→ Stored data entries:
——
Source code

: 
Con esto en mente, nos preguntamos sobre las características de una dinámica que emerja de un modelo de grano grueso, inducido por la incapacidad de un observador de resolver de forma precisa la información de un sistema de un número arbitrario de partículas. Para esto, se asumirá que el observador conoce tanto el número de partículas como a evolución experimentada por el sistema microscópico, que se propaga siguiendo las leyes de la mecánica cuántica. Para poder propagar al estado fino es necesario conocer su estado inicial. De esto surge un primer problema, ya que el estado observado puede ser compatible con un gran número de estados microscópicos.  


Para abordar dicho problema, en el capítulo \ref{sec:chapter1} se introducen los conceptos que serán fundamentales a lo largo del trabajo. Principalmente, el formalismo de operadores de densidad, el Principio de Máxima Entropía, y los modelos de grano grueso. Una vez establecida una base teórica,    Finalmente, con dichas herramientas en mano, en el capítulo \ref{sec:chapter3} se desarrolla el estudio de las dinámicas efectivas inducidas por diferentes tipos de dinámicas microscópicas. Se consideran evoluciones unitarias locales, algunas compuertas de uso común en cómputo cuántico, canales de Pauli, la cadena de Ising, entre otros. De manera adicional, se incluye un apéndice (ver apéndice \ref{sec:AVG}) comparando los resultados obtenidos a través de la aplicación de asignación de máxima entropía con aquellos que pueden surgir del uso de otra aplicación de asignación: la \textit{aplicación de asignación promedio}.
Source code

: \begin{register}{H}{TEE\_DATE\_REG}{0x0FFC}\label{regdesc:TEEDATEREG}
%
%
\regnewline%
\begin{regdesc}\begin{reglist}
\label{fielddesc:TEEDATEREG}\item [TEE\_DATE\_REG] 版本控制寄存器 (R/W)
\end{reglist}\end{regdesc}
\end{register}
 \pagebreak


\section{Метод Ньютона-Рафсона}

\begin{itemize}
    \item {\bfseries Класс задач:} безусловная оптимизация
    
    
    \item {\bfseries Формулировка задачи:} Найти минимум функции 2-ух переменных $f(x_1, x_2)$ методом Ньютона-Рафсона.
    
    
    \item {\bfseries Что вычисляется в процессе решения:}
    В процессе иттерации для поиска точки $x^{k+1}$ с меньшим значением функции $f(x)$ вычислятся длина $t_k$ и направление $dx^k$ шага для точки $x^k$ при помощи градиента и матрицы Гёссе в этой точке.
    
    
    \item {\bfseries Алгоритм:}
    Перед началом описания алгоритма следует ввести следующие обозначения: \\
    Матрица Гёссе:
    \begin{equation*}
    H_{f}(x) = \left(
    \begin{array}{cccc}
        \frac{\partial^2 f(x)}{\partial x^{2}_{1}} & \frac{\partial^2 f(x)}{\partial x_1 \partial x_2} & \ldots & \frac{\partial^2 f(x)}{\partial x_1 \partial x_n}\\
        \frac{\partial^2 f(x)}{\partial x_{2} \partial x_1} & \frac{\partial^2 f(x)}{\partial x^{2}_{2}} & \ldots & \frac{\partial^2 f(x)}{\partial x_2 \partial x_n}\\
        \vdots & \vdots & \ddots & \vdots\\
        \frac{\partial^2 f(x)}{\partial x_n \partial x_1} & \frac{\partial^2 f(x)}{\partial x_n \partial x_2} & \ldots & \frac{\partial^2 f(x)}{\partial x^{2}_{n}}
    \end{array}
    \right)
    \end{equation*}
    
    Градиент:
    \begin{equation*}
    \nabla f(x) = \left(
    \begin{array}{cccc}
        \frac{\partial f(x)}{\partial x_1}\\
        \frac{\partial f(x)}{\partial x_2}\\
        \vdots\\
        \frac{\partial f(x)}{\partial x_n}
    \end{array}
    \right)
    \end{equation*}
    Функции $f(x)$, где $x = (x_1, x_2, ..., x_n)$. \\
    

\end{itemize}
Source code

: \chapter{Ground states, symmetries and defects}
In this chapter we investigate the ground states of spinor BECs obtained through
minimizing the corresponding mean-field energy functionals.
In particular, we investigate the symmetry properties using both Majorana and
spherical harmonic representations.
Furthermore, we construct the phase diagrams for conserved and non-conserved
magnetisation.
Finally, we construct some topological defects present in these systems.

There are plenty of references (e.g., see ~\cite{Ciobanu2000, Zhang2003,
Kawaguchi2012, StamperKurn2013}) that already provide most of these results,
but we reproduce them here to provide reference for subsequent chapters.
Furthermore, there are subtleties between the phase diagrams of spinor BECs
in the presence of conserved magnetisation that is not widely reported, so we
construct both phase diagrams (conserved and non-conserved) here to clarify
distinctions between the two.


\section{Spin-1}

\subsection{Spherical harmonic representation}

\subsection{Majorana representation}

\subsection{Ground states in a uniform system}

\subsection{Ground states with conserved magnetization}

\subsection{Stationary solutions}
——
→ Activity: Transcribe every record above word for word.

→ Solution for this problem:
Source code

: 
Con esto en mente, nos preguntamos sobre las características de una dinámica que emerja de un modelo de grano grueso, inducido por la incapacidad de un observador de resolver de forma precisa la información de un sistema de un número arbitrario de partículas. Para esto, se asumirá que el observador conoce tanto el número de partículas como a evolución experimentada por el sistema microscópico, que se propaga siguiendo las leyes de la mecánica cuántica. Para poder propagar al estado fino es necesario conocer su estado inicial. De esto surge un primer problema, ya que el estado observado puede ser compatible con un gran número de estados microscópicos.  


Para abordar dicho problema, en el capítulo \ref{sec:chapter1} se introducen los conceptos que serán fundamentales a lo largo del trabajo. Principalmente, el formalismo de operadores de densidad, el Principio de Máxima Entropía, y los modelos de grano grueso. Una vez establecida una base teórica,    Finalmente, con dichas herramientas en mano, en el capítulo \ref{sec:chapter3} se desarrolla el estudio de las dinámicas efectivas inducidas por diferentes tipos de dinámicas microscópicas. Se consideran evoluciones unitarias locales, algunas compuertas de uso común en cómputo cuántico, canales de Pauli, la cadena de Ising, entre otros. De manera adicional, se incluye un apéndice (ver apéndice \ref{sec:AVG}) comparando los resultados obtenidos a través de la aplicación de asignación de máxima entropía con aquellos que pueden surgir del uso de otra aplicación de asignación: la \textit{aplicación de asignación promedio}.
Source code

: \begin{register}{H}{TEE\_DATE\_REG}{0x0FFC}\label{regdesc:TEEDATEREG}
%
%
\regnewline%
\begin{regdesc}\begin{reglist}
\label{fielddesc:TEEDATEREG}\item [TEE\_DATE\_REG] 版本控制寄存器 (R/W)
\end{reglist}\end{regdesc}
\end{register}
 \pagebreak


\section{Метод Ньютона-Рафсона}

\begin{itemize}
    \item {\bfseries Класс задач:} безусловная оптимизация
    
    
    \item {\bfseries Формулировка задачи:} Найти минимум функции 2-ух переменных $f(x_1, x_2)$ методом Ньютона-Рафсона.
    
    
    \item {\bfseries Что вычисляется в процессе решения:}
    В процессе иттерации для поиска точки $x^{k+1}$ с меньшим значением функции $f(x)$ вычислятся длина $t_k$ и направление $dx^k$ шага для точки $x^k$ при помощи градиента и матрицы Гёссе в этой точке.
    
    
    \item {\bfseries Алгоритм:}
    Перед началом описания алгоритма следует ввести следующие обозначения: \\
    Матрица Гёссе:
    \begin{equation*}
    H_{f}(x) = \left(
    \begin{array}{cccc}
        \frac{\partial^2 f(x)}{\partial x^{2}_{1}} & \frac{\partial^2 f(x)}{\partial x_1 \partial x_2} & \ldots & \frac{\partial^2 f(x)}{\partial x_1 \partial x_n}\\
        \frac{\partial^2 f(x)}{\partial x_{2} \partial x_1} & \frac{\partial^2 f(x)}{\partial x^{2}_{2}} & \ldots & \frac{\partial^2 f(x)}{\partial x_2 \partial x_n}\\
        \vdots & \vdots & \ddots & \vdots\\
        \frac{\partial^2 f(x)}{\partial x_n \partial x_1} & \frac{\partial^2 f(x)}{\partial x_n \partial x_2} & \ldots & \frac{\partial^2 f(x)}{\partial x^{2}_{n}}
    \end{array}
    \right)
    \end{equation*}
    
    Градиент:
    \begin{equation*}
    \nabla f(x) = \left(
    \begin{array}{cccc}
        \frac{\partial f(x)}{\partial x_1}\\
        \frac{\partial f(x)}{\partial x_2}\\
        \vdots\\
        \frac{\partial f(x)}{\partial x_n}
    \end{array}
    \right)
    \end{equation*}
    Функции $f(x)$, где $x = (x_1, x_2, ..., x_n)$. \\
    

\end{itemize}
Source code

: \chapter{Ground states, symmetries and defects}
In this chapter we investigate the ground states of spinor BECs obtained through
minimizing the corresponding mean-field energy functionals.
In particular, we investigate the symmetry properties using both Majorana and
spherical harmonic representations.
Furthermore, we construct the phase diagrams for conserved and non-conserved
magnetisation.
Finally, we construct some topological defects present in these systems.

There are plenty of references (e.g., see ~\cite{Ciobanu2000, Zhang2003,
Kawaguchi2012, StamperKurn2013}) that already provide most of these results,
but we reproduce them here to provide reference for subsequent chapters.
Furthermore, there are subtleties between the phase diagrams of spinor BECs
in the presence of conserved magnetisation that is not widely reported, so we
construct both phase diagrams (conserved and non-conserved) here to clarify
distinctions between the two.


\section{Spin-1}

\subsection{Spherical harmonic representation}

\subsection{Majorana representation}

\subsection{Ground states in a uniform system}

\subsection{Ground states with conserved magnetization}

\subsection{Stationary solutions}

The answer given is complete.